Phase transformations play a crucial role in the elaboration of metal materials. They determine the material’s structure, which, in turn, influences the properties of the final product. Phase-field models that describe phase transformations in materials are formulated by reaction-diffusion partial differential equations (PDEs). These models couple phase transformations to external fields such as temperature, chemical composition, stresses, and liquid flow.

Today, such PDEs are generally solved numerically with classical discretization methods (finite difference, finite element, spectral, etc.). Novel artificial intelligence methods for approximating solutions of PDEs have the potential to be much faster and thus to revolutionize the modeling of phase transformations. These methods provide surrogate models based on neural networks (NNs). Usually, datadriven supervised learning is used to train the NNs. However, such approaches require large datasets and struggle with predictions beyond the parameter range they were trained on (out of distribution).

To enhance performance, we combine two cutting-edge concepts: Physics-Informed (PI) unsupervised learning, which trains a surrogate model to satisfy the governing equations without requiring data, and Neural Operators (NO), NNs that directly learn the numerical scheme approximating the governing equations. The resulting PINOs (Physics-Informed Neural Operators) require less training resources and can be used for out-of-distribution predictions, making them a powerful surrogate for solving PDEs efficiently.

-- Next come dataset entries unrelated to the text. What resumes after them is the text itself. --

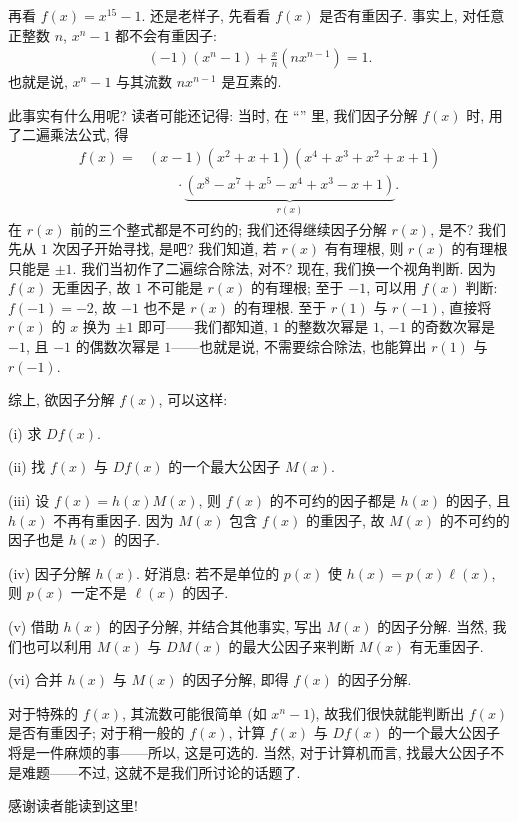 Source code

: \begin{example}
    再看 $f(x) = x^{15} - 1$. 还是老样子, 先看看 $f(x)$ 是否有重因子. 事实上, 对任意正整数 $n$, $x^n - 1$ 都不会有重因子:
    \begin{align*}
        (-1) (x^n - 1) + \frac{x}{n} (nx^{n-1}) = 1.
    \end{align*}
    也就是说, $x^n - 1$ 与其流数 $nx^{n-1}$ 是互素的.

    此事实有什么用呢? 读者可能还记得: 当时, 在 ``\FactorsOfHigherDegreeOfPolynomialsOverQ'' 里, 我们因子分解 $f(x)$ 时, 用了二遍乘法公式, 得
    \begin{align*}
        f(x)
        = {} & (x-1) (x^2+x+1) (x^4+x^3+x^2+x+1)                           \\
             & \qquad \cdot \underbrace{(x^8-x^7+x^5-x^4+x^3-x+1)}_{r(x)}.
    \end{align*}
    在 $r(x)$ 前的三个整式都是不可约的; 我们还得继续因子分解 $r(x)$, 是不? 我们先从 $1$ 次因子开始寻找, 是吧? 我们知道, 若 $r(x)$ 有有理根, 则 $r(x)$ 的有理根只能是 $\pm 1$. 我们当初作了二遍综合除法, 对不? 现在, 我们换一个视角判断. 因为 $f(x)$ 无重因子, 故 $1$ 不可能是 $r(x)$ 的有理根; 至于 $-1$, 可以用 $f(x)$ 判断: $f(-1) = -2$, 故 $-1$ 也不是 $r(x)$ 的有理根. 至于 $r(1)$ 与 $r(-1)$, 直接将 $r(x)$ 的 $x$ 换为 $\pm 1$ 即可——我们都知道, $1$ 的整数次幂是 $1$, $-1$ 的奇数次幂是 $-1$, 且 $-1$ 的偶数次幂是 $1$——也就是说, 不需要综合除法, 也能算出 $r(1)$ 与 $r(-1)$.
\end{example}

综上, 欲因子分解 $f(x)$, 可以这样:

(i) 求 $Df(x)$.

(ii) 找 $f(x)$ 与 $Df(x)$ 的一个最大公因子 $M(x)$.

(iii) 设 $f(x) = h(x) M(x)$, 则 $f(x)$ 的不可约的因子都是 $h(x)$ 的因子, 且 $h(x)$ 不再有重因子. 因为 $M(x)$ 包含 $f(x)$ 的重因子, 故 $M(x)$ 的不可约的因子也是 $h(x)$ 的因子.

(iv) 因子分解 $h(x)$. 好消息: 若不是单位的 $p(x)$ 使 $h(x) = p(x) \ell(x)$, 则 $p(x)$ 一定不是 $\ell (x)$ 的因子.

(v) 借助 $h(x)$ 的因子分解, 并结合其他事实, 写出 $M(x)$ 的因子分解. 当然, 我们也可以利用 $M(x)$ 与 $DM(x)$ 的最大公因子来判断 $M(x)$ 有无重因子.

(vi) 合并 $h(x)$ 与 $M(x)$ 的因子分解, 即得 $f(x)$ 的因子分解.

对于特殊的 $f(x)$, 其流数可能很简单 (如 $x^n - 1$), 故我们很快就能判断出 $f(x)$ 是否有重因子; 对于稍一般的 $f(x)$, 计算 $f(x)$ 与 $Df(x)$ 的一个最大公因子将是一件麻烦的事——所以, 这是可选的. 当然, 对于计算机而言, 找最大公因子不是难题——不过, 这就不是我们所讨论的话题了.

感谢读者能读到这里!
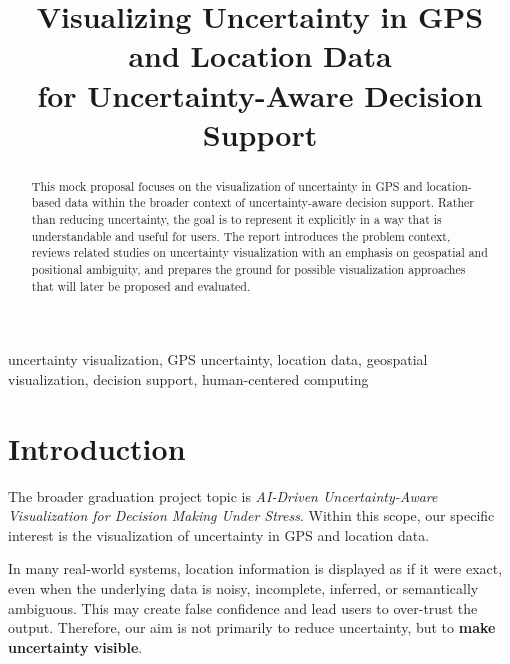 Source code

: \documentclass[conference]{IEEEtran}
\begin{document}
\title{Visualizing Uncertainty in GPS and Location Data\\
for Uncertainty-Aware Decision Support}

\author{
}

\maketitle

\begin{abstract}
This mock proposal focuses on the visualization of uncertainty in GPS and location-based data within the broader context of uncertainty-aware decision support. Rather than reducing uncertainty, the goal is to represent it explicitly in a way that is understandable and useful for users. The report introduces the problem context, reviews related studies on uncertainty visualization with an emphasis on geospatial and positional ambiguity, and prepares the ground for possible visualization approaches that will later be proposed and evaluated.
\end{abstract}

\begin{IEEEkeywords}
uncertainty visualization, GPS uncertainty, location data, geospatial visualization, decision support, human-centered computing
\end{IEEEkeywords}

\section{Introduction}

The broader graduation project topic is \textit{AI-Driven Uncertainty-Aware Visualization for Decision Making Under Stress}. Within this scope, our specific interest is the visualization of uncertainty in GPS and location data.

In many real-world systems, location information is displayed as if it were exact, even when the underlying data is noisy, incomplete, inferred, or semantically ambiguous. This may create false confidence and lead users to over-trust the output. Therefore, our aim is not primarily to reduce uncertainty, but to \textbf{make uncertainty visible}.
\end{document}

We recently developed a novel custom PINO approach for phase-field models, employing a bespoke Reaction-Diffusion NN architecture. The objective of the master thesis is to leverage this approach by fine tuning of its parameters and of the training strategy to achieve the best possible accuracy and generality of the predictions.

Objectives

The objective of the Master thesis is to extend the developed approaches in two ways

• To improve the accuracy of the PDE solution approximations by fine-tuning a dedicated neural network architecture.
• To explore training strategies and neural network architectures to enhance the generality of the PINO models, enabling them to make robust out-of-distribution predictions.